Intro to Git and GitHub GitHub Fundamentals

Learning objective: By the end of this lesson, students will be able to create and clone a GitHub repository and open it in VS Code.

Creating a repository

Here are the steps to creating a new repository on GitHub:

There are two primary ways to get to the new repository page. You can use the dropdown menu from the main nav bar:

The New repository dropdown

If you’re on your GitHub profile page, you can alternatively click on the repositories tab and select the New button:

⚠ If you have never made a repository, you will not have a repository tab yet!

The New repository button

Be sure that you select an appropriate name for the repository. Many organizations use lower-kebab-case for their repo names, but there are no strict rules for repo names, except they must only contain ASCII letters, digits, and the characters ., -, and _.

If you plan to share this project with others (for example, if you will submit it as part of an assignment), make sure the repository is set to Public:

The repository is given a name, and is made publicly accessible.

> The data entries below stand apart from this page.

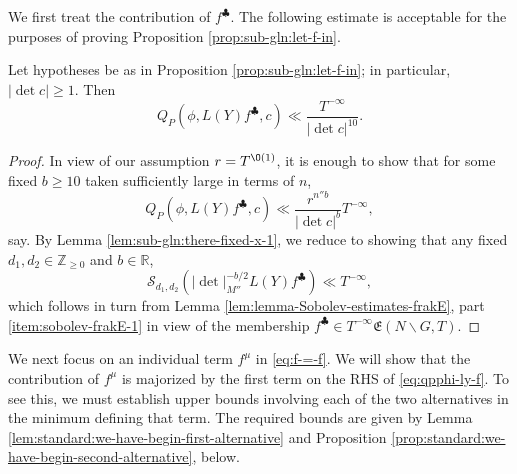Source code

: We first treat the contribution of $f^{\clubsuit}$.  The following estimate is acceptable for the purposes of proving Proposition \ref{prop:sub-gln:let-f-in}.
\begin{lemma}\label{lemma:20230514162239}
  Let hypotheses be as in Proposition \ref{prop:sub-gln:let-f-in}; in particular, $\lvert \det c \rvert \geq 1$.  Then
  \begin{equation*}
    Q_P(\phi, L(Y) f^{\clubsuit},c) \ll
    \frac{T^{-\infty}}{|\det c|^{10}}.
  \end{equation*}
\end{lemma}
\begin{proof}
  In view of our assumption $r = T^{\O(1)}$, it is enough to show that for some fixed $b \geq 10$ taken sufficiently large in terms of $n$,
  \begin{equation*}
    Q_P(\phi, L(Y) f^{\clubsuit},c) \ll
    \frac{r^{n'' b}}{|\det c|^{b}} T^{-\infty},
  \end{equation*}
  say.  By Lemma \ref{lem:sub-gln:there-fixed-x-1}, we reduce to showing that any fixed $d_1,d_2 \in \mathbb{Z}_{\geq 0}$ and $b \in \mathbb{R}$,
  \begin{equation}\label{eq:estimate-clubsuit-contribution-trivially}
    \mathcal{S}_{d_1, d_2}(|\det|_{M''}^{-b/2} L(Y) f^{\clubsuit})
    \ll T^{-\infty},
  \end{equation}
  which follows in turn from Lemma \ref{lem:lemma-Sobolev-estimates-frakE}, part \eqref{item:sobolev-frakE-1} in view of the membership $f^{\clubsuit} \in T^{-\infty} \mathfrak{E}(N \backslash G, T)$.
\end{proof}

We next focus on an individual term $f^{\mu}$ in \eqref{eq:f-=-f}.  We will show that the contribution of $f^\mu$ is majorized by the first term on the RHS of \eqref{eq:qpphi-ly-f}.  To see this, we must establish upper bounds involving each of the two alternatives in the minimum defining that term.  The required bounds are given by Lemma \ref{lem:standard:we-have-begin-first-alternative} and Proposition \ref{prop:standard:we-have-begin-second-alternative}, below.


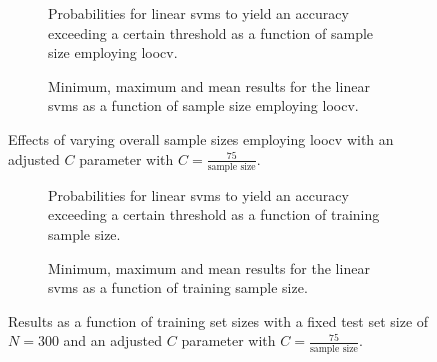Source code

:\begin{figure}[ht]
    \captionsetup[subfigure]{justification=justified,singlelinecheck=false}
    \begin{subfigure}[t]{0.61\textwidth}
        
        \caption{Probabilities for linear \acp{svm} to yield an accuracy exceeding a certain threshold as a function of sample size employing \ac{loocv}.}
    \end{subfigure}
    \hspace{3.0mm}
    \begin{subfigure}[t]{0.34\textwidth}
        
        \caption{Minimum, maximum and mean results for the linear \acp{svm} as a function of sample size employing \ac{loocv}. }
    \end{subfigure}
    \caption[Effects of varying overall sample sizes with an adjusted $C$ parameter.]{Effects of varying overall sample sizes employing \ac{loocv} with an adjusted $C$ parameter with $C=\frac{75}{\text{sample size}}$.}
    \label{fig:adj_c_overall}
\end{figure}

\begin{figure}[ht]
    \captionsetup[subfigure]{justification=justified,singlelinecheck=false}
    \begin{subfigure}[t]{0.61\textwidth}
        
        \caption{Probabilities for linear \acp{svm} to yield an accuracy exceeding a certain threshold as a function of training sample size.}
    \end{subfigure}
    \hspace{3.0mm}
    \begin{subfigure}[t]{0.34\textwidth}
        
        \caption{Minimum, maximum and mean results for the linear \acp{svm} as a function of training sample size.}
    \end{subfigure}
    \caption[Effects of varying train sample sizes with an adjusted $C$ parameter.]{Results as a function of training set sizes with a fixed test set size of $N = 300$ and an adjusted $C$ parameter with $C=\frac{75}{\text{sample size}}$.}
    \label{fig:adj_c_test}
\end{figure}
\FloatBarrier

Also, make sure that none of the following options are selected:

The repository will not be set up with a readme, will not have a `.gitignore` file, and will not have a license associated with it.

These options can be useful later, but for now, do not use them while you are still learning the basics.

When you’ve entered these items, click the Create repository button:

The Create repository button is highlighted.

You now have a remote repository on GitHub!

Cloning a repository

The clone action

Cloning allows us to take the current version of a project from a remote repository on GitHub and copy it into a local repository on your computer.

You’ll follow these steps any time you want to make a copy of a project that already exists on GitHub.

Step 1

Navigate to the parent directory where you want the cloned directory to exist:

cd ~/code/ga/lectures

Step 2

Using the URL from GitHub, clone the repository:

git clone https://github.com/<original-author>/my-project.git

Do not copy the above command. It will not work. Your username will replace <original-author> in the URL above. Also make sure my-project.git matches the name that you gave the repo when you were creating it

🧠 When you clone a repository, a directory matching the repository’s name on GitHub will be created automatically.

For example, when we clone the my-project repo, all the files in that repo will be copied into a new my-project directory. This directory will be in our ~/code/ga/lectures directory.

Step 3

Navigate into the new directory and open it in VS Code:

cd my-project
code . 

🧠 When you clone a repository, an origin remote will automatically be set using the URL you used to clone it. You can confirm this with the git remote -v command. If you’ve cloned a repository that you don’t own (or have write access to), you won’t be able to push changes!